After this awfu road trip I think we’re going to get another bullpen arm. I guess the first half was too good to be true.

He was literally the closer in 2021 for a while. They also were clearly ready to use him out of the pen in the 2023 playoffs, it just didn't end up lining up that way (in the NLDS because it ended without needing him, in the NLCS because they needed him as a starter).

He's too good to actually convert to relief as things stand today, but if the Phillies were really going to go out and get some of the names mentioned, someone does lose their top four rotation spot.

Bowden's latest suggestion is Robert for Crawford and Abel. More realistic than the last one though I hate trading Abel for a discount (and teams may not want him now anyway).

Well, maybe trading a tarnished top three prospect saves you from trading two other top 10 pitchers instead. But that, on the one hand, still seems like a lot for a player with some flaws, and not enough if other teams want him or the Sox are content to keep him one more season.

I wouldn't worry about it. Just another Bowden fantasy baseball column. Gelb says the Phillies have little interest in trading Crawford, Painter or Miller, which also pretty much means they aren't in the market for an "impact-type" player. Platoon LF and pen remain priority; he dismisses ("according to multiple major league sources") any talk of starting pitchers.

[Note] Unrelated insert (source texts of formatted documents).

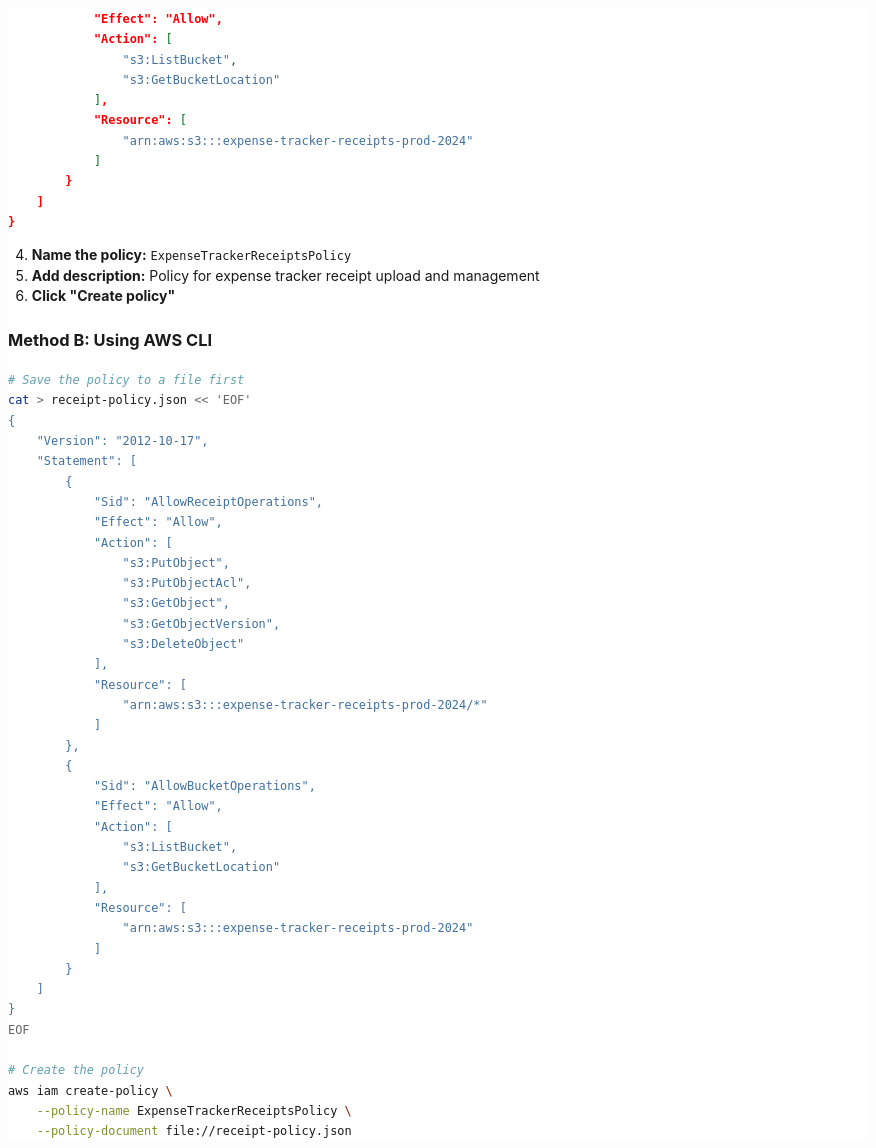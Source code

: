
 ```json
            "Effect": "Allow",
            "Action": [
                "s3:ListBucket",
                "s3:GetBucketLocation"
            ],
            "Resource": [
                "arn:aws:s3:::expense-tracker-receipts-prod-2024"
            ]
        }
    ]
}
```

4. **Name the policy:** `ExpenseTrackerReceiptsPolicy`
5. **Add description:** Policy for expense tracker receipt upload and management
6. **Click "Create policy"**

### Method B: Using AWS CLI
```bash
# Save the policy to a file first
cat > receipt-policy.json << 'EOF'
{
    "Version": "2012-10-17",
    "Statement": [
        {
            "Sid": "AllowReceiptOperations",
            "Effect": "Allow",
            "Action": [
                "s3:PutObject",
                "s3:PutObjectAcl",
                "s3:GetObject",
                "s3:GetObjectVersion",
                "s3:DeleteObject"
            ],
            "Resource": [
                "arn:aws:s3:::expense-tracker-receipts-prod-2024/*"
            ]
        },
        {
            "Sid": "AllowBucketOperations",
            "Effect": "Allow",
            "Action": [
                "s3:ListBucket",
                "s3:GetBucketLocation"
            ],
            "Resource": [
                "arn:aws:s3:::expense-tracker-receipts-prod-2024"
            ]
        }
    ]
}
EOF

# Create the policy
aws iam create-policy \
    --policy-name ExpenseTrackerReceiptsPolicy \
    --policy-document file://receipt-policy.json
```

Our two top picks in the draft this year probably do increase the possibility of dealing Crawford. Much depends I think on whether the decision-makers think Rojas will ever hit enough and the book is still very unclear on that. I think Crawford will hit enough to be a starting CF. The question for him is whether he will ever have enough power to be a good starting CF.

Crawford will develop power with that frame.
If he's a plus fielding CF with elite speed, OBP would be more important than OPS anyway.
Same holds for Caba.

This is really a key. If a player with speed and defense brings a high enough OBP, SLG really does become a luxury. If you have both, you're a superstar. We want superstars, of course, but we don't need eight of them in the lineup.

If Crawford and Caba can give you OPB > .350 at the top of the lineup with the speed to pressure pitchers, that a great table setter.

I think the guy under the radar right now is Ricones, who seems to be finally healthy, He could be the replacement for Castellanos in 2027. With Crawford, Ricones, Lee Sang and Pineda the Reading OF ain't a bad group. Unfortunately, Ethan Wilson is looking like a wasted 2nd rd pick.

There are serious doubts about whether Crawford will develop the power to be a good starting CF. And without some power it will be hard to get a 350+ OBP. That is part of Stott's problem now. The jury is still very much out on Crawford as it is with most prospects. Right now Rojas has very little power also. He chases pitches out of the zone and can't do much with pitches in the zone. Crawford has a better hit tool foundation than Rojas, but changing his swing to add power could subtract from other aspects of his game.